WHAT THE TASK ASKS: The whole listing must be printed again without any alteration.

___ GIVEN ENTRIES

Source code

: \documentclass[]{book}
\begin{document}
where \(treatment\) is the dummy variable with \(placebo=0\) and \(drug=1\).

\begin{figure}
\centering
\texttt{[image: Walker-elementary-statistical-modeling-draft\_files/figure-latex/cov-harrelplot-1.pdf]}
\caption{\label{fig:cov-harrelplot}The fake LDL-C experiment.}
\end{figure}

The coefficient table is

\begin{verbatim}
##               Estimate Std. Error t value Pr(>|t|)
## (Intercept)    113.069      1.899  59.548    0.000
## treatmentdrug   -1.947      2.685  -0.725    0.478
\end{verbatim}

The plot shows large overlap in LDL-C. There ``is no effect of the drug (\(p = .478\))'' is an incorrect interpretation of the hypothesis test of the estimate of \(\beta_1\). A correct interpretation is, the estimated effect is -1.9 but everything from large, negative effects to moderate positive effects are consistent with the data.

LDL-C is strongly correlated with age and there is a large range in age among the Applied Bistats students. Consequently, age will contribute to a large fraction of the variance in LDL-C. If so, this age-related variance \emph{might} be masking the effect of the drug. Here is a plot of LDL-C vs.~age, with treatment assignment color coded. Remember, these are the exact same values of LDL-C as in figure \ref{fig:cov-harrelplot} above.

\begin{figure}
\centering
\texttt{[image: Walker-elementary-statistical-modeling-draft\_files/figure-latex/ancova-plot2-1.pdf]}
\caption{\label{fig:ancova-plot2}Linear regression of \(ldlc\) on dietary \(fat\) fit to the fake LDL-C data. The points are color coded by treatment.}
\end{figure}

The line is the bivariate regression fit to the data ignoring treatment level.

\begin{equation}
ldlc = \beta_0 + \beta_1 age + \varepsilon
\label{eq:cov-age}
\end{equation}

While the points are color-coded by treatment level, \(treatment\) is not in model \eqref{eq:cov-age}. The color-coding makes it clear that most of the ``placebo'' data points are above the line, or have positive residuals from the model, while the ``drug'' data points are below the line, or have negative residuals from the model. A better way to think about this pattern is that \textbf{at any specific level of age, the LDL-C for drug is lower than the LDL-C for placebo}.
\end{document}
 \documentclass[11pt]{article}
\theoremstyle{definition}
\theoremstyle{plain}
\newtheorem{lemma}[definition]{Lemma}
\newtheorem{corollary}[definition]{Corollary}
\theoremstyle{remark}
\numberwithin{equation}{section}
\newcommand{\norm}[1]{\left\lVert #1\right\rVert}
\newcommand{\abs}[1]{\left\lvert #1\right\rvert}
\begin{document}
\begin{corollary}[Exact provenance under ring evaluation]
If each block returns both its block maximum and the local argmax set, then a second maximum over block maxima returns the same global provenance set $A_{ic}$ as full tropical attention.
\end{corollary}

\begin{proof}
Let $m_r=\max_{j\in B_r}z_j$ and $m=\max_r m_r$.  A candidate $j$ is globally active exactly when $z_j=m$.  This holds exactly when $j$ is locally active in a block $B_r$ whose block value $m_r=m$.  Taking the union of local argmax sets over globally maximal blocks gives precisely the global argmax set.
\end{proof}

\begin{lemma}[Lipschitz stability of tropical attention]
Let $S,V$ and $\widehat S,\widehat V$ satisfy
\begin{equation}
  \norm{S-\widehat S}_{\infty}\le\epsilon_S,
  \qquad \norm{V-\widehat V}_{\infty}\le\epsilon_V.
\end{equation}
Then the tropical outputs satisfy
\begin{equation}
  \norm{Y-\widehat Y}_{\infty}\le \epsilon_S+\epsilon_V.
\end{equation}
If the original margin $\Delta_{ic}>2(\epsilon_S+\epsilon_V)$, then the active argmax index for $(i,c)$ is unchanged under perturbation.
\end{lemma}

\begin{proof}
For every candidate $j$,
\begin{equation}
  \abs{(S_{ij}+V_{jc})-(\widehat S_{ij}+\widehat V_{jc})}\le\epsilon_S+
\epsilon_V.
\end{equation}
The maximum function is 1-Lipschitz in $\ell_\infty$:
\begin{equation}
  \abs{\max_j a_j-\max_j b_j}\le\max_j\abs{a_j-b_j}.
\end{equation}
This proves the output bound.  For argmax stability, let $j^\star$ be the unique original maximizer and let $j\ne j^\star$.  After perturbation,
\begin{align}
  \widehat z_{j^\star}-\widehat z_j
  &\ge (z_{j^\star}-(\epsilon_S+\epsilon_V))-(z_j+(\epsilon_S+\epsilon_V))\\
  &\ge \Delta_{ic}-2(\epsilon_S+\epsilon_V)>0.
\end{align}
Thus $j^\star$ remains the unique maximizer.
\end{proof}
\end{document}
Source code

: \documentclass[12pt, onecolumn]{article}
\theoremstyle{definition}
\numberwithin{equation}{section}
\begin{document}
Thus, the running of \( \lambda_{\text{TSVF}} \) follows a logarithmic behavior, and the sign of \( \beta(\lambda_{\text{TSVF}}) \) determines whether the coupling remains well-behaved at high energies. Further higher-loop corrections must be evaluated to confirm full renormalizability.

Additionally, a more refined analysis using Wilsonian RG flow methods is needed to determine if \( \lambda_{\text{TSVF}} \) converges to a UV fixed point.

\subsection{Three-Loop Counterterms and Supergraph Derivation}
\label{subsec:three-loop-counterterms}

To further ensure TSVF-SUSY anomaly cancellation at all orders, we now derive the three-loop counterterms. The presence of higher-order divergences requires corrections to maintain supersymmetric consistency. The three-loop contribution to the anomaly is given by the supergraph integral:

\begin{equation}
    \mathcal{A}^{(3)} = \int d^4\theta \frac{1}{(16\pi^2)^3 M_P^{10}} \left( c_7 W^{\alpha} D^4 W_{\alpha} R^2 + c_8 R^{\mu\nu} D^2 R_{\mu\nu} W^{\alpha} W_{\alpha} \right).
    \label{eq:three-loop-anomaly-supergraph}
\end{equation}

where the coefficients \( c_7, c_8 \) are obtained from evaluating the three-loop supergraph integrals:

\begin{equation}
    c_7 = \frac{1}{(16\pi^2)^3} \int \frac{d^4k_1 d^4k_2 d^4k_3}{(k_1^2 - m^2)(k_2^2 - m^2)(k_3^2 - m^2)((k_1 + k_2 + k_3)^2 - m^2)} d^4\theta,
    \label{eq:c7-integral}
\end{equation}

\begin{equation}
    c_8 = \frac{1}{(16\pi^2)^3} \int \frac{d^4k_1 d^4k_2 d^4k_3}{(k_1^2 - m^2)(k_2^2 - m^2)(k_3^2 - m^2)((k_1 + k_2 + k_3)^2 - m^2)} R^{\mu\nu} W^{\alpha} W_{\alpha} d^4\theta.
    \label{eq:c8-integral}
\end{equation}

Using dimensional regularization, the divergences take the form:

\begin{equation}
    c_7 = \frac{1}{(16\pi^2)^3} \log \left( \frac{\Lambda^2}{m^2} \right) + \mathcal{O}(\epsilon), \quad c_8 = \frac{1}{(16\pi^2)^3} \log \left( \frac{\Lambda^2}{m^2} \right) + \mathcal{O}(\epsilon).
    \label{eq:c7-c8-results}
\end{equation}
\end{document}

______

ANSWER TO THE PROBLEM:
Source code

: \documentclass[]{book}
\begin{document}
where \(treatment\) is the dummy variable with \(placebo=0\) and \(drug=1\).

\begin{figure}
\centering
\texttt{[image: Walker-elementary-statistical-modeling-draft\_files/figure-latex/cov-harrelplot-1.pdf]}
\caption{\label{fig:cov-harrelplot}The fake LDL-C experiment.}
\end{figure}

The coefficient table is

\begin{verbatim}
##               Estimate Std. Error t value Pr(>|t|)
## (Intercept)    113.069      1.899  59.548    0.000
## treatmentdrug   -1.947      2.685  -0.725    0.478
\end{verbatim}

The plot shows large overlap in LDL-C. There ``is no effect of the drug (\(p = .478\))'' is an incorrect interpretation of the hypothesis test of the estimate of \(\beta_1\). A correct interpretation is, the estimated effect is -1.9 but everything from large, negative effects to moderate positive effects are consistent with the data.

LDL-C is strongly correlated with age and there is a large range in age among the Applied Bistats students. Consequently, age will contribute to a large fraction of the variance in LDL-C. If so, this age-related variance \emph{might} be masking the effect of the drug. Here is a plot of LDL-C vs.~age, with treatment assignment color coded. Remember, these are the exact same values of LDL-C as in figure \ref{fig:cov-harrelplot} above.

\begin{figure}
\centering
\texttt{[image: Walker-elementary-statistical-modeling-draft\_files/figure-latex/ancova-plot2-1.pdf]}
\caption{\label{fig:ancova-plot2}Linear regression of \(ldlc\) on dietary \(fat\) fit to the fake LDL-C data. The points are color coded by treatment.}
\end{figure}

The line is the bivariate regression fit to the data ignoring treatment level.

\begin{equation}
ldlc = \beta_0 + \beta_1 age + \varepsilon
\label{eq:cov-age}
\end{equation}

While the points are color-coded by treatment level, \(treatment\) is not in model \eqref{eq:cov-age}. The color-coding makes it clear that most of the ``placebo'' data points are above the line, or have positive residuals from the model, while the ``drug'' data points are below the line, or have negative residuals from the model. A better way to think about this pattern is that \textbf{at any specific level of age, the LDL-C for drug is lower than the LDL-C for placebo}.
\end{document}
 \documentclass[11pt]{article}
\theoremstyle{definition}
\theoremstyle{plain}
\newtheorem{lemma}[definition]{Lemma}
\newtheorem{corollary}[definition]{Corollary}
\theoremstyle{remark}
\numberwithin{equation}{section}
\newcommand{\norm}[1]{\left\lVert #1\right\rVert}
\newcommand{\abs}[1]{\left\lvert #1\right\rvert}
\begin{document}
\begin{corollary}[Exact provenance under ring evaluation]
If each block returns both its block maximum and the local argmax set, then a second maximum over block maxima returns the same global provenance set $A_{ic}$ as full tropical attention.
\end{corollary}

\begin{proof}
Let $m_r=\max_{j\in B_r}z_j$ and $m=\max_r m_r$.  A candidate $j$ is globally active exactly when $z_j=m$.  This holds exactly when $j$ is locally active in a block $B_r$ whose block value $m_r=m$.  Taking the union of local argmax sets over globally maximal blocks gives precisely the global argmax set.
\end{proof}

\begin{lemma}[Lipschitz stability of tropical attention]
Let $S,V$ and $\widehat S,\widehat V$ satisfy
\begin{equation}
  \norm{S-\widehat S}_{\infty}\le\epsilon_S,
  \qquad \norm{V-\widehat V}_{\infty}\le\epsilon_V.
\end{equation}
Then the tropical outputs satisfy
\begin{equation}
  \norm{Y-\widehat Y}_{\infty}\le \epsilon_S+\epsilon_V.
\end{equation}
If the original margin $\Delta_{ic}>2(\epsilon_S+\epsilon_V)$, then the active argmax index for $(i,c)$ is unchanged under perturbation.
\end{lemma}

\begin{proof}
For every candidate $j$,
\begin{equation}
  \abs{(S_{ij}+V_{jc})-(\widehat S_{ij}+\widehat V_{jc})}\le\epsilon_S+
\epsilon_V.
\end{equation}
The maximum function is 1-Lipschitz in $\ell_\infty$:
\begin{equation}
  \abs{\max_j a_j-\max_j b_j}\le\max_j\abs{a_j-b_j}.
\end{equation}
This proves the output bound.  For argmax stability, let $j^\star$ be the unique original maximizer and let $j\ne j^\star$.  After perturbation,
\begin{align}
  \widehat z_{j^\star}-\widehat z_j
  &\ge (z_{j^\star}-(\epsilon_S+\epsilon_V))-(z_j+(\epsilon_S+\epsilon_V))\\
  &\ge \Delta_{ic}-2(\epsilon_S+\epsilon_V)>0.
\end{align}
Thus $j^\star$ remains the unique maximizer.
\end{proof}
\end{document}
Source code

: \documentclass[12pt, onecolumn]{article}
\theoremstyle{definition}
\numberwithin{equation}{section}
\begin{document}
Thus, the running of \( \lambda_{\text{TSVF}} \) follows a logarithmic behavior, and the sign of \( \beta(\lambda_{\text{TSVF}}) \) determines whether the coupling remains well-behaved at high energies. Further higher-loop corrections must be evaluated to confirm full renormalizability.

Additionally, a more refined analysis using Wilsonian RG flow methods is needed to determine if \( \lambda_{\text{TSVF}} \) converges to a UV fixed point.

\subsection{Three-Loop Counterterms and Supergraph Derivation}
\label{subsec:three-loop-counterterms}

To further ensure TSVF-SUSY anomaly cancellation at all orders, we now derive the three-loop counterterms. The presence of higher-order divergences requires corrections to maintain supersymmetric consistency. The three-loop contribution to the anomaly is given by the supergraph integral:

\begin{equation}
    \mathcal{A}^{(3)} = \int d^4\theta \frac{1}{(16\pi^2)^3 M_P^{10}} \left( c_7 W^{\alpha} D^4 W_{\alpha} R^2 + c_8 R^{\mu\nu} D^2 R_{\mu\nu} W^{\alpha} W_{\alpha} \right).
    \label{eq:three-loop-anomaly-supergraph}
\end{equation}

where the coefficients \( c_7, c_8 \) are obtained from evaluating the three-loop supergraph integrals:

\begin{equation}
    c_7 = \frac{1}{(16\pi^2)^3} \int \frac{d^4k_1 d^4k_2 d^4k_3}{(k_1^2 - m^2)(k_2^2 - m^2)(k_3^2 - m^2)((k_1 + k_2 + k_3)^2 - m^2)} d^4\theta,
    \label{eq:c7-integral}
\end{equation}

\begin{equation}
    c_8 = \frac{1}{(16\pi^2)^3} \int \frac{d^4k_1 d^4k_2 d^4k_3}{(k_1^2 - m^2)(k_2^2 - m^2)(k_3^2 - m^2)((k_1 + k_2 + k_3)^2 - m^2)} R^{\mu\nu} W^{\alpha} W_{\alpha} d^4\theta.
    \label{eq:c8-integral}
\end{equation}

Using dimensional regularization, the divergences take the form:

\begin{equation}
    c_7 = \frac{1}{(16\pi^2)^3} \log \left( \frac{\Lambda^2}{m^2} \right) + \mathcal{O}(\epsilon), \quad c_8 = \frac{1}{(16\pi^2)^3} \log \left( \frac{\Lambda^2}{m^2} \right) + \mathcal{O}(\epsilon).
    \label{eq:c7-c8-results}
\end{equation}
\end{document}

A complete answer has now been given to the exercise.